I remember when I was landscaping many years ago, and when we were finished with a job, we would go to a recycling plant, and pay them to dump our stuff. Then they would turn around and use that to make barkdust and such, then sell it. Money from coming in, and money from going out, not bad I thought.


----------



## Grumpy (Oct 8, 2003)

I agree with hatchet, any industry that isn't brand new is saturated with compitition. Except industries that collude, 10-15% is the max an average consumer would allow.

Any brand new industry usually starts with high profits and as compition enters the industry the profits dwindle to about 10-15%.


----------



## Speedy Petey (Sep 30, 2003)

All I know is one of the local plumbers in town has a $150,000 boat. And wait 'till you see his farmstead.


----------



## Mark (Oct 17, 2003)

I would have to say welders and or pipefitters..... up here they seem to make the big bucks and most end up with the winters off.


----------



## Grumpy (Oct 8, 2003)

I know roofers with million dollar homes, farms in neighboring states, boats and condos in florida... You name it. I call them Macro Roofers. They install at least 10 roofs a day. They have a few gutter crews and various other areas of work like chimney rebuilding.

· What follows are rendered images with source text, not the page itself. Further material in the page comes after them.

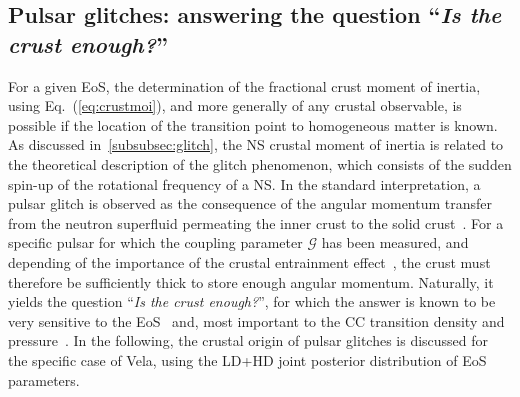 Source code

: \subsection{Pulsar glitches: answering the question
``\textit{Is the crust enough?}''}\label{subsec:gli_stats}

For a given EoS, the determination of the fractional crust moment of inertia,
using Eq.~(\ref{eq:crustmoi}), 
and more generally of any crustal observable, is possible if 
the location of the transition point to homogeneous matter is known.
As discussed in~\ref{subsubsec:glitch}, the NS crustal moment of inertia is
related to the theoretical description of the glitch phenomenon, which consists
of the sudden spin-up of the rotational frequency of a NS. In the standard 
interpretation, a pulsar glitch is observed as the consequence of the angular 
momentum transfer from the neutron superfluid permeating the inner crust to the 
solid crust~\cite{Anderson1975}. For a specific pulsar for which the coupling 
parameter $\mathcal{G}$ has been measured, and depending of the importance of 
the crustal entrainment effect~\cite{Chamel2013}, the crust must therefore be 
sufficiently thick to store enough angular momentum. Naturally, it yields the 
question ``\textit{Is the crust enough?}'', for which the answer is known to be 
very sensitive to the EoS~\cite{Andersson2012,Piekarewicz2014} and, most 
important to the CC transition density and pressure~\cite{Carreau2019moi}. In 
the following, the crustal origin of pulsar glitches is discussed for the 
specific case of Vela, using the LD+HD joint posterior distribution of EoS 
parameters.

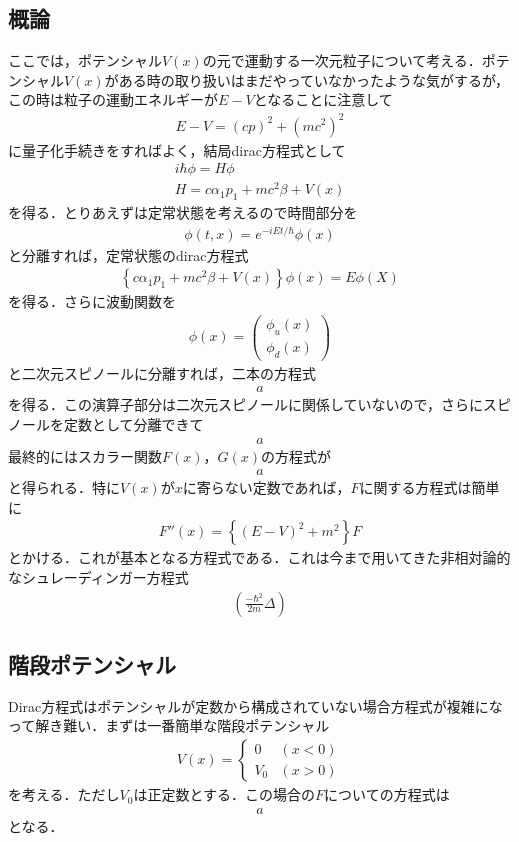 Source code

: \documentclass[a4j]{jarticle}
\begin{document}
\subsection{概論}
ここでは，ポテンシャル$V(x)$の元で運動する一次元粒子について考える．ポテンシャル$V(x)$がある時の取り扱いはまだやっていなかったような気がするが，この時は粒子の運動エネルギーが$E-V$となることに注意して
\begin{align*}
 E-V=(cp)^2+(mc^2)^2
\end{align*}
に量子化手続きをすればよく，結局dirac方程式として
\begin{align*}
 i\hbar \phi =H\phi\\
 H=c\alpha_1p_1+mc^2\beta +V(x)
\end{align*}
を得る．とりあえずは定常状態を考えるので時間部分を
\begin{align*}
 \phi(t,x)=e^{-iEt/\hbar}\phi (x)
\end{align*}
と分離すれば，定常状態のdirac方程式
\begin{align*}
 \left\{c\alpha_1p_1+mc^2\beta+V(x)\right\}\phi (x)=E\phi (X)
\end{align*}
を得る．さらに波動関数を
\begin{align*}
 \phi(x)=
 \begin{pmatrix}
  \phi_u(x)\\
  \phi_d(x)
 \end{pmatrix}
\end{align*}
と二次元スピノールに分離すれば，二本の方程式
\begin{align*}
 a
\end{align*}
を得る．この演算子部分は二次元スピノールに関係していないので，さらにスピノールを定数として分離できて
\begin{align*}
 a
\end{align*}
最終的にはスカラー関数$F(x)$，$G(x)$の方程式が
\begin{align*}
 a
\end{align*}
と得られる．特に$V(x)$が$x$に寄らない定数であれば，$F$に関する方程式は簡単に
\begin{align*}
 F''(x)=\left\{(E-V)^2+m^2\right\}F
\end{align*}
とかける．これが基本となる方程式である．これは今まで用いてきた非相対論的なシュレーディンガー方程式
\begin{align*}
 \left(\frac{-\hbar^2}{2m}\Delta\right)
\end{align*}


\subsection{階段ポテンシャル}
Dirac方程式はポテンシャルが定数から構成されていない場合方程式が複雑になって解き難い．まずは一番簡単な階段ポテンシャル
\begin{align*}
 V(x)=
 \begin{cases}
  0&(x<0)\\
  V_0&(x>0) 
 \end{cases}
\end{align*}
を考える．ただし$V_0$は正定数とする．この場合の$F$についての方程式は
\begin{align*}
 a
\end{align*}
となる．
\end{document}
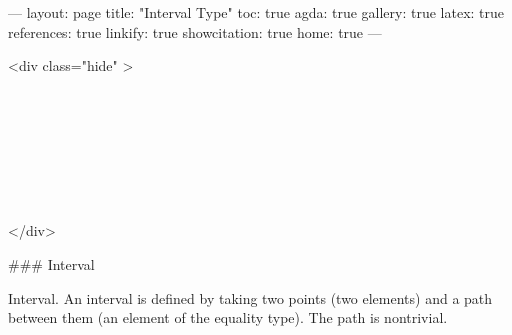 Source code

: ---
layout: page
title: "Interval Type"
toc: true
agda: true
gallery: true
latex: true
references: true
linkify: true
showcitation: true
home: true
---

<div class="hide" >
\begin{code}%
\>[0]\AgdaSymbol{\{-\#}\AgdaSpace{}%
\AgdaSpace{}%
\AgdaSpace{}%
\AgdaSymbol{\#-\}}\<%
\\
\>[0]\AgdaSpace{}%
\AgdaSpace{}%
\<%
\\
\>[0]\AgdaSpace{}%
\AgdaSpace{}%
\<%
\\
%
\\[\AgdaEmptyExtraSkip]%
\>[0]\AgdaSpace{}%
\AgdaSpace{}%
\<%
\\
\>[0]\AgdaSpace{}%
\AgdaSpace{}%
\<%
\\
\>[0]\AgdaSpace{}%
\AgdaSpace{}%
\<%
\end{code}
</div>

### Interval

Interval. An interval is defined by taking two points (two elements) and a path
between them (an element of the equality type). The path is nontrivial.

They have zero field employees. All laborers are subs. I know their profit margin, and know it is pretty much in line for the industry. They just have a huge marketing budget and nearly 20 sales men. Now multiply their profit per job times ten and thats what they make in a day.


----------



## ProWallGuy (Oct 17, 2003)

> what trade do you think is the most profitable?


CEO of a Fortune 500 company run into the ground.

I want their severence package.


----------



## Guest (Mar 19, 2004)

Custom home builder


----------



## hatchet (Oct 27, 2003)

You might think that custom home building is highly profitable - but not really. Look at DR Horton (#1 on top 100 home builders) - 7 billion in gross revenue with only 443 million net = 6%. In a competitive market the larger multi-million dollar homes have a smaller profit margin (percentage wise) compared to a $200,000 home. I see the same thing in large commercial projects - 1million projects gets around 6-7% while 130million gets around 3%. Yes DR Horton is not really a true custom home builder but the revenue cycles closely relate.


----------



## Floorwizard (Sep 24, 2003)

o.k. I vote a madame.

Like Heidi Fleise


----------



## Glasshousebltr (Feb 9, 2004)

for a year or so in the 80s I picked up installing core pannel padio rooms, it paid 1.00 per surface sq ft. 2 men could build 1000 to 1400 surface sq ft a day. At the time I had three crews, it turned out to be most profitable.

Bob


----------



## hatchet (Oct 27, 2003)

LOL @ Florcraft. Could you get me a financial statement and maybe some samples?


----------



## Glasshousebltr (Feb 9, 2004)

We'll have to start calling him Pimp Flor Daddy.

Bob


----------



## Grumpy (Oct 8, 2003)

unregistered said custom home builder and I will disagree because builders who do semi custom homes and sell them make more money with less headache. Custom home builders have to do everything to the customers detail and it's the customers home, not theirs!

I know guys that build homes, do 2-3 per year. Slap the thing together but don't finish paint or install any fixtures. Whent hey sell the home they sell it with a 20k allowance for finishings and they profit about 50k per home on average. On time the builder did 150k on a home but he get really lucky that time. They don't have to deal with any customers until the very end and the only shcedule they are on is the schedule they can afford. One of these guys doesn't even need construction loans anymore. He buys the trear down house with a conventional mortgage then tears it down and pays out of pocket to put up the new house. This is how he gets around the incredily high construction loan interest rates.


----------



## Glasshousebltr (Feb 9, 2004)

Wow, I'll bet the bank starts sweating bullets when he starts his demolition.

Bob


----------